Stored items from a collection
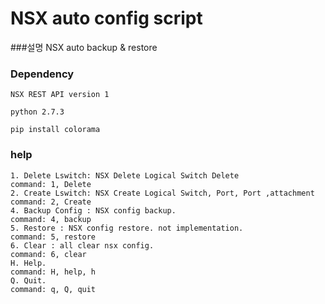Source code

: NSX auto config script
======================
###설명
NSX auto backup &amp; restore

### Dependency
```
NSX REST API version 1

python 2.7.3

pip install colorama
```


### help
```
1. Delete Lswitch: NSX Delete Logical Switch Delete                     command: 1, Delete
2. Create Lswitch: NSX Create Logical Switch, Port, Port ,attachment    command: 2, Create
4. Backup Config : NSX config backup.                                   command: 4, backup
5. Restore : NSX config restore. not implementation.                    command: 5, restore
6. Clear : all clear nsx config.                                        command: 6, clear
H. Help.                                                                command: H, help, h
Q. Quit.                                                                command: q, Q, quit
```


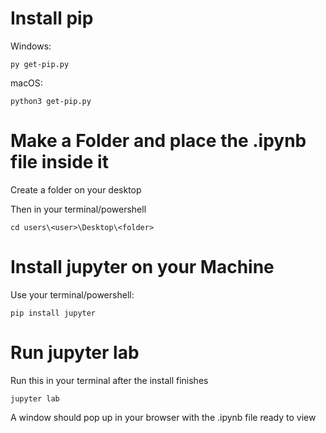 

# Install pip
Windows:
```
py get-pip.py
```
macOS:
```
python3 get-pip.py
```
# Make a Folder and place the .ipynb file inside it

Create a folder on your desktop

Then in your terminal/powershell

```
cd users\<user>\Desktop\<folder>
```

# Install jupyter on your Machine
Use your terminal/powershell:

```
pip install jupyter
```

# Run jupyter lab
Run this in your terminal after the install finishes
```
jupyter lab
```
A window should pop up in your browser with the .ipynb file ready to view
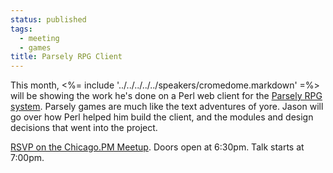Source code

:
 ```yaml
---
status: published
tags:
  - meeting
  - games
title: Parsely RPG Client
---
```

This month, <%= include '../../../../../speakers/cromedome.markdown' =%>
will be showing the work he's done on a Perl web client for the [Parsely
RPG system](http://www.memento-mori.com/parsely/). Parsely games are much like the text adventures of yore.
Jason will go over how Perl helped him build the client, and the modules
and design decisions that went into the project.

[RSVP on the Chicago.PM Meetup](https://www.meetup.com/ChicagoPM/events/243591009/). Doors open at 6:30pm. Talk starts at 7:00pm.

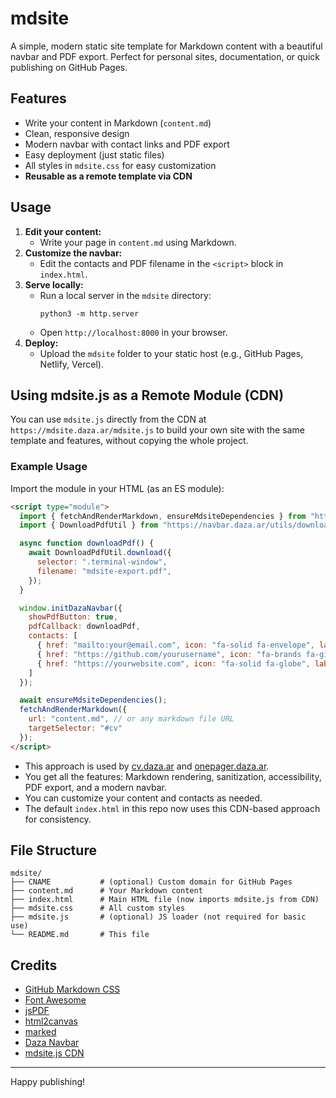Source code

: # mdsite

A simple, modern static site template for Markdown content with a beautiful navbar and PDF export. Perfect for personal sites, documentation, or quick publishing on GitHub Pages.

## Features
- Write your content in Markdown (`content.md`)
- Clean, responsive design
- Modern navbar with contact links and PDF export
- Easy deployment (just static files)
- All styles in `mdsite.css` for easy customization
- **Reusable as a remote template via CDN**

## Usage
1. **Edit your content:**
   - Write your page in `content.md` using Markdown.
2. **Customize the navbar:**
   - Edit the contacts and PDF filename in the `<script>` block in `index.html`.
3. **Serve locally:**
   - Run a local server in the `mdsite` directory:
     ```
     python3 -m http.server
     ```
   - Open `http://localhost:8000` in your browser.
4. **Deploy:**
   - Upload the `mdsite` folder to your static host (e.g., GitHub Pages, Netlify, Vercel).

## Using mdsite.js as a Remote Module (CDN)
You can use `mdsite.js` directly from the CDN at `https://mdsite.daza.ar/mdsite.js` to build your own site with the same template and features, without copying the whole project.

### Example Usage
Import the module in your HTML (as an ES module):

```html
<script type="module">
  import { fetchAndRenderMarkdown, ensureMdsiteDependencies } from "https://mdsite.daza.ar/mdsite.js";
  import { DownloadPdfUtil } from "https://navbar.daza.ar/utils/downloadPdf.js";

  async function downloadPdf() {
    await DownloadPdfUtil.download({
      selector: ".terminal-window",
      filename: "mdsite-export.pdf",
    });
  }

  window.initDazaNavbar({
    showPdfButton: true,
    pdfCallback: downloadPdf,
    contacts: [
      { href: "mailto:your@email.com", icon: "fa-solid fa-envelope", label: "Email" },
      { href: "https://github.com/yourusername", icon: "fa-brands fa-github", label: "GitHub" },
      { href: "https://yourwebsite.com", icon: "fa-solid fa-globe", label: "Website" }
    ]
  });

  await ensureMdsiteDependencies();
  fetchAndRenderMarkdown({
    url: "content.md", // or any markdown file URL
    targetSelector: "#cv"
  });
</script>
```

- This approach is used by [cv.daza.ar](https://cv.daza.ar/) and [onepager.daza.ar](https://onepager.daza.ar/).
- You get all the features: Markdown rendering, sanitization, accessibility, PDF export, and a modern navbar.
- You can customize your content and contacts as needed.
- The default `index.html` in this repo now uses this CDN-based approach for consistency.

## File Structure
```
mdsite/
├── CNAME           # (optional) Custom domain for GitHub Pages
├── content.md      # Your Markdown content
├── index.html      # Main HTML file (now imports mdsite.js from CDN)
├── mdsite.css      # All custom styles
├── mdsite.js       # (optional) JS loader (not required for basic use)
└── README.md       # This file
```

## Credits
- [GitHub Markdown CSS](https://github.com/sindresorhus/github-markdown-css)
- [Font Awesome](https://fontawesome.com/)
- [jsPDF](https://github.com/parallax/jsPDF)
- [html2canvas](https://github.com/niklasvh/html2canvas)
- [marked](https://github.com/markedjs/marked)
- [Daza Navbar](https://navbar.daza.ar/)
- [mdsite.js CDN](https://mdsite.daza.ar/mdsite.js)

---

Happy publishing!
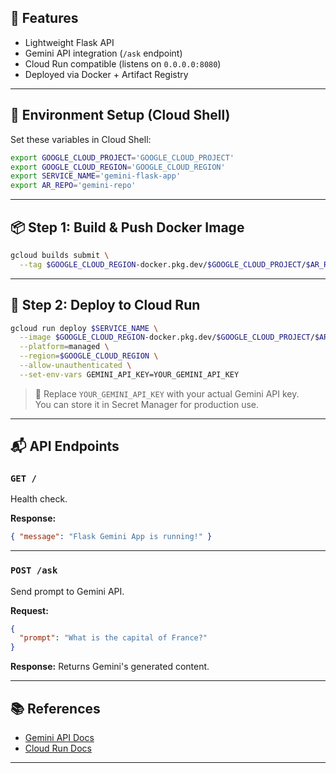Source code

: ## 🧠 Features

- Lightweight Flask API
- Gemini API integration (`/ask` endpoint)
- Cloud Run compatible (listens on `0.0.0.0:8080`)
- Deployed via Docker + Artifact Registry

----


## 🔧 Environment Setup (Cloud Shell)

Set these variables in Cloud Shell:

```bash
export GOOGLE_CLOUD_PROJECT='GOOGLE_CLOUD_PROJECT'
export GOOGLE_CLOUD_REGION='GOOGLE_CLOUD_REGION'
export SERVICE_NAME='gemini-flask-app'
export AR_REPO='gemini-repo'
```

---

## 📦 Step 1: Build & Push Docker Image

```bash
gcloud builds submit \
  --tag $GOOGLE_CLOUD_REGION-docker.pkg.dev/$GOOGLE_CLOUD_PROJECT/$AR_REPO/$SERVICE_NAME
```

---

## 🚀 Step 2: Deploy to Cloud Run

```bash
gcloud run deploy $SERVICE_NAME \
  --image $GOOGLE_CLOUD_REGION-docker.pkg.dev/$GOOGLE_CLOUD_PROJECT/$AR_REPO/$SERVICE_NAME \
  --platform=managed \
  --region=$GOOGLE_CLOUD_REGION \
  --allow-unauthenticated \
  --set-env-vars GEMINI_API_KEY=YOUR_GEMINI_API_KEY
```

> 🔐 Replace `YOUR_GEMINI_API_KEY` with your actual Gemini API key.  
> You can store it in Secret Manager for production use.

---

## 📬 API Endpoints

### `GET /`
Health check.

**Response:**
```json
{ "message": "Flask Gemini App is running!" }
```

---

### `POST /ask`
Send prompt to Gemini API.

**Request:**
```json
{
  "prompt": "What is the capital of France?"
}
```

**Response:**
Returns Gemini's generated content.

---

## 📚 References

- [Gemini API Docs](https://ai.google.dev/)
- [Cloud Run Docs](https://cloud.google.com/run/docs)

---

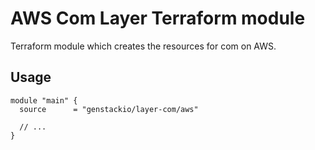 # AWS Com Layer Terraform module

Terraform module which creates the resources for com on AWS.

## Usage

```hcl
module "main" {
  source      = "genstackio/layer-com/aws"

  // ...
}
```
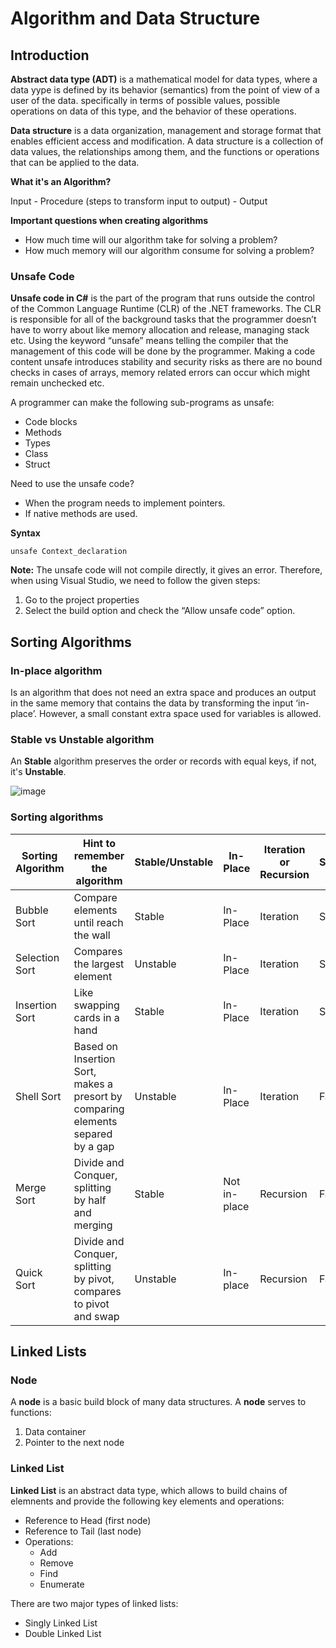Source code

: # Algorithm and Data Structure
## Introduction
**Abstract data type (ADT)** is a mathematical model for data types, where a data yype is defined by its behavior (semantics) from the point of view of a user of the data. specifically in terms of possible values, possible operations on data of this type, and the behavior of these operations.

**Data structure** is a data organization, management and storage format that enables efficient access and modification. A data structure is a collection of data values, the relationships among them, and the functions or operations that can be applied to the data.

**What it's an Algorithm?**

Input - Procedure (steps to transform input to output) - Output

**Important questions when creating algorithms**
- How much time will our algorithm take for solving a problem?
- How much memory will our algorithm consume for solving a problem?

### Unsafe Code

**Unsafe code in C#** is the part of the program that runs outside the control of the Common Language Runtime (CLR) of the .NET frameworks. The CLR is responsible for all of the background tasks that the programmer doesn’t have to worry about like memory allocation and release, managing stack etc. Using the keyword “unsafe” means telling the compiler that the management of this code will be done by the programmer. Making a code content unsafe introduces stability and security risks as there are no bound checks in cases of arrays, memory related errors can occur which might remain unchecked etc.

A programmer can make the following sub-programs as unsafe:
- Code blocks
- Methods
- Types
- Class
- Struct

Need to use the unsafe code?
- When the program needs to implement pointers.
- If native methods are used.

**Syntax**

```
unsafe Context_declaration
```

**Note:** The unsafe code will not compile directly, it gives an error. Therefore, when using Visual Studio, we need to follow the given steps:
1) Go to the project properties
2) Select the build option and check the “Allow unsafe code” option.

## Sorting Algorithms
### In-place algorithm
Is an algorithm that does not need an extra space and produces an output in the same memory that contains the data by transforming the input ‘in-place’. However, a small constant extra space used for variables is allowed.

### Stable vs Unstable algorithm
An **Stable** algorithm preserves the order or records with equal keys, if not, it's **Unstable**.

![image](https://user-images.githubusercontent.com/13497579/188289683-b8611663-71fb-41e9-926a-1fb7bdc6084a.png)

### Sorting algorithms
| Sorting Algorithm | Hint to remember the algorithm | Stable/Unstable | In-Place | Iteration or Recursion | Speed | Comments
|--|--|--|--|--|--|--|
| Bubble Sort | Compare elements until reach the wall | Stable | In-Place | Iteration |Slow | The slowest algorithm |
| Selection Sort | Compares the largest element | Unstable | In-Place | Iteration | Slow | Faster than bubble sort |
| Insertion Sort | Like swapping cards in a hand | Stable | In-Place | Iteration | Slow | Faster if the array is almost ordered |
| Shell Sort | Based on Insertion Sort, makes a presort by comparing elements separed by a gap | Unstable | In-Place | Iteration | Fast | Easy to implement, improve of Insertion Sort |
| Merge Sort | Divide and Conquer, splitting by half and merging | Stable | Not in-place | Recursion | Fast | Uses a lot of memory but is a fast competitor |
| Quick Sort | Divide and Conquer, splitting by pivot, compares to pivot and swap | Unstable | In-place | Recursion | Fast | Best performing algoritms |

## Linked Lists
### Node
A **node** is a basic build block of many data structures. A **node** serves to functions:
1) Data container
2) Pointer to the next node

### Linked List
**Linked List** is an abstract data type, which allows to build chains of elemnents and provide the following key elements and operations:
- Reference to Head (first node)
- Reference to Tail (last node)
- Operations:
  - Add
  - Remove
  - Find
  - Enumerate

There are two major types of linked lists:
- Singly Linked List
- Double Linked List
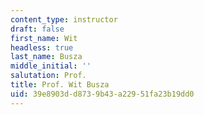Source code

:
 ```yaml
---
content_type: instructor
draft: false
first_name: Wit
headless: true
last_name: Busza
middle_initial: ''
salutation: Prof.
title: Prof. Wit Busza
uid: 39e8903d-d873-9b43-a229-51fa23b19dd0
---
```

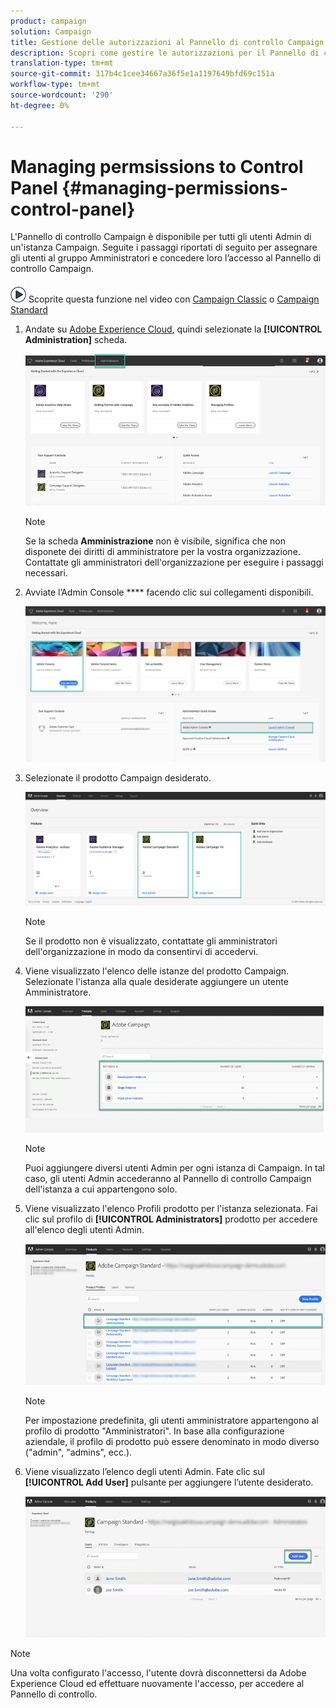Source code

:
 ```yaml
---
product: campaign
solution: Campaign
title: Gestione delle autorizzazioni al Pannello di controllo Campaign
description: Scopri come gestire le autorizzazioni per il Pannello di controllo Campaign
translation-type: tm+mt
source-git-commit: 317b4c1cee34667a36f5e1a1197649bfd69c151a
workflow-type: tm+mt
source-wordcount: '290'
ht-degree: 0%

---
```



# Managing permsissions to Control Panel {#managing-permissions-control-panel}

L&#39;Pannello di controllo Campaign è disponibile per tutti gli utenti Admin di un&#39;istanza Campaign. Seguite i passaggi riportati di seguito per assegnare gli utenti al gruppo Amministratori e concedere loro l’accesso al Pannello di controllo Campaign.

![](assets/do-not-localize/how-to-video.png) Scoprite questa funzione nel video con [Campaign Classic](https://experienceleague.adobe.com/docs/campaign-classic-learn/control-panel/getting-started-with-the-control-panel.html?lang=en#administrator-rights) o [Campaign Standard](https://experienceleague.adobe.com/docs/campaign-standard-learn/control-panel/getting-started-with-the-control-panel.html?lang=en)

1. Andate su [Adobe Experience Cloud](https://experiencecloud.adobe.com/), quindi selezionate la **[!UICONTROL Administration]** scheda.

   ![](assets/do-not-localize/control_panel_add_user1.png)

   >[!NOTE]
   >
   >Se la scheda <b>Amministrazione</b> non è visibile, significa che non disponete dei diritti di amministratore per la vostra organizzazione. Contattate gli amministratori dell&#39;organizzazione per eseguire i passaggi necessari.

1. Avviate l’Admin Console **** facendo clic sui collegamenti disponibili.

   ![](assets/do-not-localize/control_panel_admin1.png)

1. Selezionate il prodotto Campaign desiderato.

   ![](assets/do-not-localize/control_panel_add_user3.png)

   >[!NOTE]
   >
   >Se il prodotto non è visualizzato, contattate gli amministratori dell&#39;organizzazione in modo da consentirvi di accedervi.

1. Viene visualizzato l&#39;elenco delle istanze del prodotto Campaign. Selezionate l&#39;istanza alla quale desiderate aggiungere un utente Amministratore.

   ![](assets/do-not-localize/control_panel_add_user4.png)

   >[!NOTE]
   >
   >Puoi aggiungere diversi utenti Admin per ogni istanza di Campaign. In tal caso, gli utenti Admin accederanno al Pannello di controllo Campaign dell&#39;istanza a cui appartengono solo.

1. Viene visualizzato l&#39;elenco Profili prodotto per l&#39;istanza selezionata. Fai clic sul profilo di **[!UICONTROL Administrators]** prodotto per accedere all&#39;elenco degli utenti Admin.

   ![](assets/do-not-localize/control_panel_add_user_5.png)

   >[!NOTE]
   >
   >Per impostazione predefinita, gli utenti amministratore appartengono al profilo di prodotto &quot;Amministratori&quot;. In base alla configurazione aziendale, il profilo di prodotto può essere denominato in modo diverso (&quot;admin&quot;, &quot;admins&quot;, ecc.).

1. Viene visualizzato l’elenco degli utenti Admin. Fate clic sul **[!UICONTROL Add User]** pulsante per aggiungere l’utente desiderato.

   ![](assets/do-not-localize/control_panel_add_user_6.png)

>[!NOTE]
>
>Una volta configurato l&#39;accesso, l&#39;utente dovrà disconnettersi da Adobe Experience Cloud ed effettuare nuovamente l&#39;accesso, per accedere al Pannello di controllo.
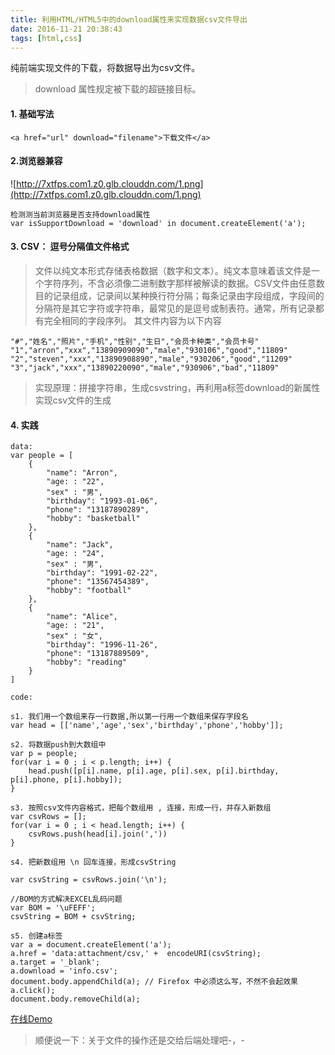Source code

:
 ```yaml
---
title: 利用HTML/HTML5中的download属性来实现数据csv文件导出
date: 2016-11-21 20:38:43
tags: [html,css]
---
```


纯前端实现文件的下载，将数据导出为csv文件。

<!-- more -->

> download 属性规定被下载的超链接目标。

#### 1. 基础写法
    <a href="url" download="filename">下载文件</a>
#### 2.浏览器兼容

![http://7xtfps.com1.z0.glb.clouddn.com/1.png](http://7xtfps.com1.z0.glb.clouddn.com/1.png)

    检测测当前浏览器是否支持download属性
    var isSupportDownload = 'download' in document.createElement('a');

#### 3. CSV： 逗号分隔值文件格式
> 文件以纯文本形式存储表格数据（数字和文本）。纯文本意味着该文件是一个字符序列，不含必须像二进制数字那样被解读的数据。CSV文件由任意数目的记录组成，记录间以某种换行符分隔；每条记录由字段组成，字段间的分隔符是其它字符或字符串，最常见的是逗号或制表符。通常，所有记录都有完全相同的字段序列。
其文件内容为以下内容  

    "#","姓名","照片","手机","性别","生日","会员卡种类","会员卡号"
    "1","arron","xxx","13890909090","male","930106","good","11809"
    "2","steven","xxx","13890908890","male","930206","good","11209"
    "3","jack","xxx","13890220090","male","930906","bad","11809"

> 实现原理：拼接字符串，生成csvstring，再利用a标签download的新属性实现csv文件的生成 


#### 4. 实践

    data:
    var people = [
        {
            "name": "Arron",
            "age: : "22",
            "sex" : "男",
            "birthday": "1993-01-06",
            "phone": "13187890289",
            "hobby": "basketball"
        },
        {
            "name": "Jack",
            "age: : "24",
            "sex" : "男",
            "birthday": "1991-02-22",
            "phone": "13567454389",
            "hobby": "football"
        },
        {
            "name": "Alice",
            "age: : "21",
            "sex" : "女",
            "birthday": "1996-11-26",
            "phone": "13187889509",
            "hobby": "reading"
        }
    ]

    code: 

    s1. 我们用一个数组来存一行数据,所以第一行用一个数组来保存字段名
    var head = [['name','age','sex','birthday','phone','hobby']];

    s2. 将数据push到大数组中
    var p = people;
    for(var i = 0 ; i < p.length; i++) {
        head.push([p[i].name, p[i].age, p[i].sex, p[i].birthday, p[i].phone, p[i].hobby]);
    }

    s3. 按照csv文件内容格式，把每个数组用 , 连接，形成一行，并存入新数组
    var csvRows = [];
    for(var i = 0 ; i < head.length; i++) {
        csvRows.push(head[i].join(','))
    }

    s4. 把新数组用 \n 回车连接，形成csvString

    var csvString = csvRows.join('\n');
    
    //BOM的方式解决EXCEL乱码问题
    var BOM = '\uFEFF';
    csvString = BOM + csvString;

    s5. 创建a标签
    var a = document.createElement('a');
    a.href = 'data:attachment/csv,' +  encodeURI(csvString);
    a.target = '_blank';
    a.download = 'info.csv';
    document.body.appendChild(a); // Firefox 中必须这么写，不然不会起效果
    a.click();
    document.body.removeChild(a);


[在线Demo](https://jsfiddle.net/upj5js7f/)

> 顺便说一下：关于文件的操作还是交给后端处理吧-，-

What is needed
What's needed is an exact copy of the lines above from the one with "A window should" through the one with "## Using mdsite.js as a Remote Module (CDN)", both included; the pictures stay out.

Answer to this exercise
A window should pop up in your browser with the .ipynb file ready to view
Source code

:
 ```yaml
---
status: published
tags:
  - meeting
  - games
title: Parsely RPG Client
---
```

This month, <%= include '../../../../../speakers/cromedome.markdown' =%>
will be showing the work he's done on a Perl web client for the [Parsely
RPG system](http://www.memento-mori.com/parsely/). Parsely games are much like the text adventures of yore.
Jason will go over how Perl helped him build the client, and the modules
and design decisions that went into the project.

[RSVP on the Chicago.PM Meetup](https://www.meetup.com/ChicagoPM/events/243591009/). Doors open at 6:30pm. Talk starts at 7:00pm.

Source code

: # mdsite

A simple, modern static site template for Markdown content with a beautiful navbar and PDF export. Perfect for personal sites, documentation, or quick publishing on GitHub Pages.

## Features
- Write your content in Markdown (`content.md`)
- Clean, responsive design
- Modern navbar with contact links and PDF export
- Easy deployment (just static files)
- All styles in `mdsite.css` for easy customization
- **Reusable as a remote template via CDN**

## Usage
1. **Edit your content:**
   - Write your page in `content.md` using Markdown.
2. **Customize the navbar:**
   - Edit the contacts and PDF filename in the `<script>` block in `index.html`.
3. **Serve locally:**
   - Run a local server in the `mdsite` directory:
     ```
     python3 -m http.server
     ```
   - Open `http://localhost:8000` in your browser.
4. **Deploy:**
   - Upload the `mdsite` folder to your static host (e.g., GitHub Pages, Netlify, Vercel).

## Using mdsite.js as a Remote Module (CDN)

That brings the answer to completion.